College Of Engineering Celebrates 100 Years Of Teaching Students To Drive Trains
Story by Jacob Zlomke 
| Published Feb 9, 2010

The 2009-2010 school year is monumental for UNL’s College of Engineering. The faculty and students are celebrating being part of a program that has taught students the finer points of train-driving for nearly 100 years.
“In 1862, the first tracks of railroad were laid down in Nebraska,” said dean of the college Tom McGlomick, “and, before 1909, engineers were learning on the job — which is fine, but they didn’t completely understand what they were doing. They just knew how to do it.”
In 1909, the college, founded by renowned train engineer, Fredrick Hampton, started with just one classroom, one professor, 12 students, and a vision to make Nebraska railroads safer.
Today, the college boasts more than 1,000 undergraduate students, more than 100 professors, six buildings spread across three campuses, and access to trains all over Nebraska.
McGlomick said the school has come so far as to offer multiple degrees, from chemical to mechanical, rather than one, general train-driving degree.
“This means students can learn about the chemicals behind train driving, if they so please, or learn about the parts that make a train go, including the wheels, the engine valves, the fireplace that you shovel coal into and even more,” McGlomick said.
“We’re very proud of our engineering college,” Chancellor Harvey Perlman stated at a celebratory luncheon, last Tuesday. “Every year, we send dozens of student out into the world, ready to drive everything from subways in New York, to coal trains in Montana, to high speed trains in Japan.”
Perlman did note that forging this path has not always been easy.

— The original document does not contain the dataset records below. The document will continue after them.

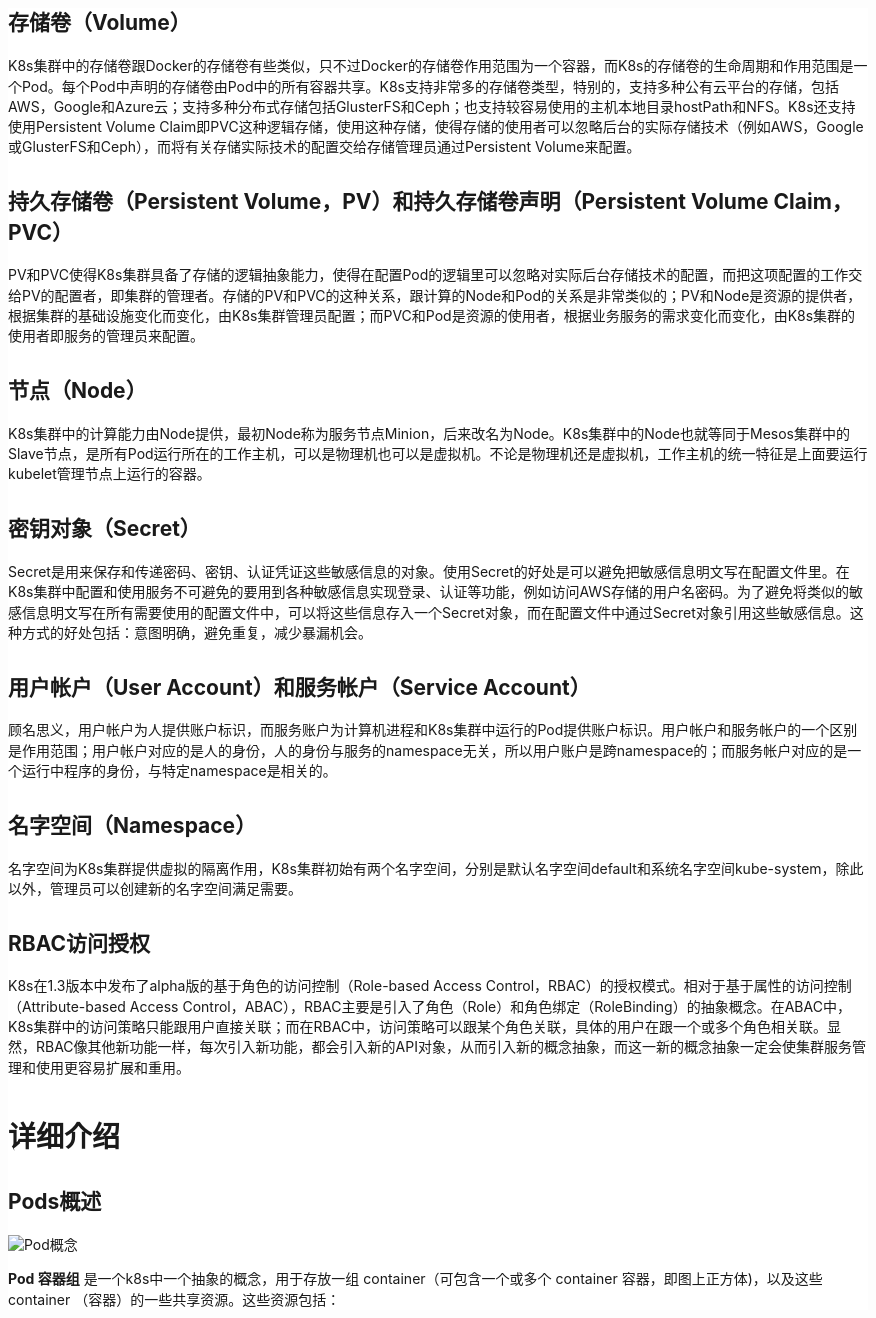 ## 存储卷（Volume）

K8s集群中的存储卷跟Docker的存储卷有些类似，只不过Docker的存储卷作用范围为一个容器，而K8s的存储卷的生命周期和作用范围是一个Pod。每个Pod中声明的存储卷由Pod中的所有容器共享。K8s支持非常多的存储卷类型，特别的，支持多种公有云平台的存储，包括AWS，Google和Azure云；支持多种分布式存储包括GlusterFS和Ceph；也支持较容易使用的主机本地目录hostPath和NFS。K8s还支持使用Persistent Volume Claim即PVC这种逻辑存储，使用这种存储，使得存储的使用者可以忽略后台的实际存储技术（例如AWS，Google或GlusterFS和Ceph），而将有关存储实际技术的配置交给存储管理员通过Persistent Volume来配置。

## 持久存储卷（Persistent Volume，PV）和持久存储卷声明（Persistent Volume Claim，PVC）

PV和PVC使得K8s集群具备了存储的逻辑抽象能力，使得在配置Pod的逻辑里可以忽略对实际后台存储技术的配置，而把这项配置的工作交给PV的配置者，即集群的管理者。存储的PV和PVC的这种关系，跟计算的Node和Pod的关系是非常类似的；PV和Node是资源的提供者，根据集群的基础设施变化而变化，由K8s集群管理员配置；而PVC和Pod是资源的使用者，根据业务服务的需求变化而变化，由K8s集群的使用者即服务的管理员来配置。

## 节点（Node）

K8s集群中的计算能力由Node提供，最初Node称为服务节点Minion，后来改名为Node。K8s集群中的Node也就等同于Mesos集群中的Slave节点，是所有Pod运行所在的工作主机，可以是物理机也可以是虚拟机。不论是物理机还是虚拟机，工作主机的统一特征是上面要运行kubelet管理节点上运行的容器。

## 密钥对象（Secret）

Secret是用来保存和传递密码、密钥、认证凭证这些敏感信息的对象。使用Secret的好处是可以避免把敏感信息明文写在配置文件里。在K8s集群中配置和使用服务不可避免的要用到各种敏感信息实现登录、认证等功能，例如访问AWS存储的用户名密码。为了避免将类似的敏感信息明文写在所有需要使用的配置文件中，可以将这些信息存入一个Secret对象，而在配置文件中通过Secret对象引用这些敏感信息。这种方式的好处包括：意图明确，避免重复，减少暴漏机会。

## 用户帐户（User Account）和服务帐户（Service Account）

顾名思义，用户帐户为人提供账户标识，而服务账户为计算机进程和K8s集群中运行的Pod提供账户标识。用户帐户和服务帐户的一个区别是作用范围；用户帐户对应的是人的身份，人的身份与服务的namespace无关，所以用户账户是跨namespace的；而服务帐户对应的是一个运行中程序的身份，与特定namespace是相关的。

## 名字空间（Namespace）

名字空间为K8s集群提供虚拟的隔离作用，K8s集群初始有两个名字空间，分别是默认名字空间default和系统名字空间kube-system，除此以外，管理员可以创建新的名字空间满足需要。

## RBAC访问授权

K8s在1.3版本中发布了alpha版的基于角色的访问控制（Role-based Access Control，RBAC）的授权模式。相对于基于属性的访问控制（Attribute-based Access Control，ABAC），RBAC主要是引入了角色（Role）和角色绑定（RoleBinding）的抽象概念。在ABAC中，K8s集群中的访问策略只能跟用户直接关联；而在RBAC中，访问策略可以跟某个角色关联，具体的用户在跟一个或多个角色相关联。显然，RBAC像其他新功能一样，每次引入新功能，都会引入新的API对象，从而引入新的概念抽象，而这一新的概念抽象一定会使集群服务管理和使用更容易扩展和重用。

# 详细介绍

## Pods概述

![Pod概念](https://cdn.jsdelivr.net/gh/mikeygithub/jsDeliver@master/resource/img/module_03_pods.ccc5ba54.svg)

**Pod 容器组** 是一个k8s中一个抽象的概念，用于存放一组 container（可包含一个或多个 container 容器，即图上正方体)，以及这些 container （容器）的一些共享资源。这些资源包括：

In 1986, one engineering graduate of UNL accidentally allowed his train to be hijacked and driven straight to the North Pole, Perlman said.
“After what came to be known as 'Polar Express fiasco,'” McGlomick said, “we obviously had to restructure our entire program to include train-driving safety in the required curriculum.”
Even so, McGlomick said, the college has soldiered onward and plans to continue doing so.
“Who knows what the future holds for us? I’ll be satisfied as long as I know I’m sending students out into the world with the knowledge of how to drive a train both safely and effectively.”